■ Instructions for the task
Below are the entries; give again exactly the lines from the one mentioning "this reason, prior" through the one mentioning "biometric that, where", inclusive.

───── Record excerpts ─────

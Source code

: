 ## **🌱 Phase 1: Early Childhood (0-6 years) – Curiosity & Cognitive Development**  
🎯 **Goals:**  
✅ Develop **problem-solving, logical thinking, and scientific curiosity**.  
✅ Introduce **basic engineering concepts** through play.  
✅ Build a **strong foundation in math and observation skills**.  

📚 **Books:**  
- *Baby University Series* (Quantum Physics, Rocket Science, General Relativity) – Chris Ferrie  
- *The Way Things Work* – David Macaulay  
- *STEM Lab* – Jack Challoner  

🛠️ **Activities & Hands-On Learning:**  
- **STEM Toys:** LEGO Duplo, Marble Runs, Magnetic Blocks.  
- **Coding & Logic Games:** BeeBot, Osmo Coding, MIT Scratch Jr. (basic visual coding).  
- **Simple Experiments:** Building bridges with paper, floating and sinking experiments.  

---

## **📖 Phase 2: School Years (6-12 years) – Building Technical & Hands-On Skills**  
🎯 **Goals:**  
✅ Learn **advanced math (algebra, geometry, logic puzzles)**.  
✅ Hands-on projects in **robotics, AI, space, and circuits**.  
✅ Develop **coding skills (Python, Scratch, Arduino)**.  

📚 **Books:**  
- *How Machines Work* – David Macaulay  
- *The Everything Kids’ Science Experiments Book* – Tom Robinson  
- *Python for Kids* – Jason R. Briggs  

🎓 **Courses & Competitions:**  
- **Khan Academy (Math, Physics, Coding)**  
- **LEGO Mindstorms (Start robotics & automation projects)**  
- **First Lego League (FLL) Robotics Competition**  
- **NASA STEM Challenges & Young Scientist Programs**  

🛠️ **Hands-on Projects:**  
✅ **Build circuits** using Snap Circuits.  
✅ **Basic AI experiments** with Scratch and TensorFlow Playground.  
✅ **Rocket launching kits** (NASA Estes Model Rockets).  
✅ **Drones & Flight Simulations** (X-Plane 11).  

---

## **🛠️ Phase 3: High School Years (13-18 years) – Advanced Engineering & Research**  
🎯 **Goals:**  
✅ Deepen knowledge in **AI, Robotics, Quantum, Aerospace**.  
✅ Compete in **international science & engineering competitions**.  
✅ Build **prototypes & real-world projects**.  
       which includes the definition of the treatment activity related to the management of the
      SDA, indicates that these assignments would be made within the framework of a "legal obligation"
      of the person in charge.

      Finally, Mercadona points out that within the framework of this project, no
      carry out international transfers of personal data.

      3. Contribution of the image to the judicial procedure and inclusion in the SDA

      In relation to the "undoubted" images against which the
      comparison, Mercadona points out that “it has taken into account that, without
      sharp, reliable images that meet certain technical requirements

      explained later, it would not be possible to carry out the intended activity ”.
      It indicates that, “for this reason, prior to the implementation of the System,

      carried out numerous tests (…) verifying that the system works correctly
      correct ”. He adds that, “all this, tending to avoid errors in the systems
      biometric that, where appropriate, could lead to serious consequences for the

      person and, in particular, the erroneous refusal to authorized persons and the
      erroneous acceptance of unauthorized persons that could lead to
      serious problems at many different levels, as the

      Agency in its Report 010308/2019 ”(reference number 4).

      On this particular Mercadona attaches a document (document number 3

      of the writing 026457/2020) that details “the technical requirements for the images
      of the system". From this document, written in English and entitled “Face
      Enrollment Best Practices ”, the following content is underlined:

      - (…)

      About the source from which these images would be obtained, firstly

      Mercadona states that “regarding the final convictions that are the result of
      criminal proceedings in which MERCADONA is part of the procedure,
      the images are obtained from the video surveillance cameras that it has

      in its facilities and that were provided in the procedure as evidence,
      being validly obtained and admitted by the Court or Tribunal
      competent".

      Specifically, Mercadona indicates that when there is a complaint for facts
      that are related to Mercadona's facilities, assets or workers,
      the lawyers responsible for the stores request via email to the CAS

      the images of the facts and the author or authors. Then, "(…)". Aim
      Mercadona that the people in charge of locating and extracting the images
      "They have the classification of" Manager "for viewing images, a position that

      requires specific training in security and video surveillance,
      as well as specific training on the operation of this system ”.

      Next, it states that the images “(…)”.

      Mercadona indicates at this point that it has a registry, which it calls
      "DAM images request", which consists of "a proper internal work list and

─────

■ Response for this exercise
      It indicates that, “for this reason, prior to the implementation of the System,

      carried out numerous tests (…) verifying that the system works correctly
      correct ”. He adds that, “all this, tending to avoid errors in the systems
      biometric that, where appropriate, could lead to serious consequences for the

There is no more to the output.